Ich und Hyrum ... versuchten unseren Glauben auszuüben, indem wir über dem Wasser liefen. Am Anfang sanken wir fast knietief ins Wasser, aber während wir weitergingen, nahm unser Glaube zu“

Am Anfang sanken wir fast knietief ins Wasser“
Wasser hat in den Schriften stets eine zweifache Bedeutung. Es steht für gutes und schlechtes.
Es bedeutet einerseits Reinheit. Wenn wir uns taufen lassen, dann tun wir das durch Untertauchen im Wasser. Das Wasser wäscht unseren ganzen Leib und unser ganzes Wesen rein.
      Andererseits steht es auch für Grab und Tod. Paulus schreibt beispielsweise: „3Oder wisst ihr nicht, dass wir, so viele auf Christus Jesus getauft wurden, auf seinen Tod getauft worden sind? 4So sind wir nun mit ihm begraben worden durch die Taufe in den Tod, damit, wie Christus aus den Toten auferweckt worden ist durch die Herrlichkeit des Vaters, so <werden> auch wir in Neuheit des Lebens wandeln.“ (BI Römer 6:3f.)[7] Das Wasser steht hier für das Grab, in welchem der alte, sündige Leib getaucht wird und komplett begraben wird.
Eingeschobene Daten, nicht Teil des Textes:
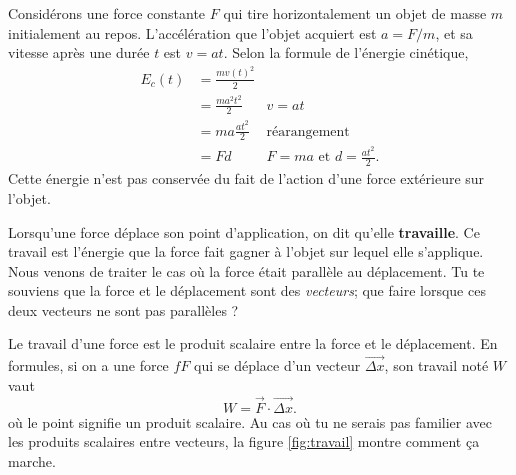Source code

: \documentclass[a4paper,12pt]{book}
\theoremstyle{mes_exemples}	\newtheorem{exemple}[numtho]{Exemple}
\theoremstyle{mes_tho}
\newcommand{\defe}[2]{\textbf{#1}\index{#2}}
\begin{document}
Considérons une force constante $F$ qui tire horizontalement un objet de masse $m$ initialement au repos. L'accélération que l'objet acquiert est $a=F/m$, et sa vitesse après une durée $t$ est $v=at$. Selon la formule de l'énergie cinétique,
\begin{equation}
\begin{aligned}
   E_c(t)&=\frac{ mv(t)^2 }{ 2 }\\
	&=\frac{ ma^2t^2 }{ 2 }&\text{$v=at$}\\
	&=ma\frac{ at^2 }{ 2 }&\text{réarangement}\\
	&=Fd&\text{$F=ma$ et $d=\frac{ at^2 }{ 2 }$}.
\end{aligned}
\end{equation}
Cette énergie n'est pas conservée du fait de l'action d'une force extérieure sur l'objet.

Lorsqu'une force déplace son point d'application, on dit qu'elle \defe{travaille}{Travail}. Ce travail est l'énergie que la force fait gagner à l'objet sur lequel elle s'applique. Nous venons de traiter le cas où la force était parallèle au déplacement. Tu te souviens que la force et le déplacement sont des \emph{vecteurs}; que faire lorsque ces deux vecteurs ne sont pas parallèles ?

Le travail d'une force est le produit scalaire entre la force et le déplacement. En formules, si on a une force $fF$ qui se déplace d'un vecteur $\overrightarrow{\Delta x}$, son travail noté $W$ vaut
\[
W=   \overrightarrow{F}\cdot\overrightarrow{\Delta x}.
\]
où le point signifie un produit scalaire. Au cas où tu ne serais pas familier avec les produits scalaires entre vecteurs, la figure \ref{fig:travail} montre comment ça marche.
\end{document}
Das Auftauchen aus dem Wasser symbolisiert das Hervorkommen aus dem Grab, die Auferstehung des neuen und sündlosen, reinen Menschen.
      Im alten Testament der Bibel ist das Wasser Symbol für Chaos. Als Gott (hebr. Elohim = Götter) die Welt erschuf, ordnete er die Welt aus vorhandener Materie, die in ihrem Rohzustand ungeordnet, d.h. chaotisch, war. So heißt es ganz zu Anfang im Alten Testament: „1Im Anfang schuf Gott den Himmel und die Erde. 2Und die Erde war wüst und leer, und Finsternis war über der Tiefe; und der Geist Gottes schwebte über dem Wasser.“ (BI Genesis 1:1f., Hervorhebung hinzugefügt). Erschaffung muss hier im Sinne von Schöpfung oder Kreierung verstanden werden. Im hebr. Text steht nicht 'schuf' sondern 'formte' und bezeichnet nicht die Erschaffung von Materie aus dem Nichts, sondern das Zusammenfügen und Formen von schon bereits vorhandener Materie, die sich in einem chaotischen (=ungeordneten) Zustand befand.[8] Auf dem Wasser schwebte der Geist Gottes, oder in anderen Worten, die wirksame Macht Gottes war über dem Wasser. Im abrahamischen Schöpfungsbericht lesen wir folgendes: „1Und dann sprach der Herr: Laßt uns hinabgehen. Und sie gingen am Anfang hinab, und sie, das heißt die Götter, formten und gestalteten die Himmel und die Erde. 2Und die Erde, nachdem sie gestaltet war, war leer und öde, denn sie hatten noch nichts gestaltet als nur die Erde; und Finsternis herrschte über dem Antlitz der Tiefe, und der Geist der Götter brütete über dem Antlitz der Wasser.“ (KP Abraham 4:1f.)[9] So, wie eine Henne auf ihren Eiern sitzt und sie bebrütet, wodurch sich kleine Kücken in den Eiern entwickeln, so hat auch der Geist der Götter auf dem Wasser, dass hier für die ungeordnete Materie steht, gewirkt und alles auf dieser Erde geformt.
      Das Wasser ist auch ein Symbol für die Hölle. So heißt es beispielsweise bei Jesaja: „An jenem Tag wird der HERR mit seinem harten, großen und starken Schwert heimsuchen den Leviatan, die flüchtige Schlange, und den Leviatan, die gewundene Schlange, und wird das Ungeheuer erschlagen, das im Meer ist.“ (Jesaja 27:1.) Der Leviathan ist ein legendäres Seeungeheuer, welches hier in diesem Vers die Verkörperung des Bösen ist, welches im Chaos lebt und sich dem Schöpfer widersetzt.[10] Luzifer (= Lichtträger), ein Engel Gottes, der aus dem Himmel ausgeschlossen wurde, weil er sich dem Schöpfergott wiedersetzte, und zum Satan (= Ankläger) und Teufel (= Verwirrer) wurde, wird in der Offenbarung des Johannes im neuen Testament auch als Schlange und Drachen (Ungeheuer) bezeichnet (siehe Offenbarung 20:2). Der Leviathan (=der sich Windende), der im Wasser wohnt, steht für den Teufel, der in der Hölle wohnt.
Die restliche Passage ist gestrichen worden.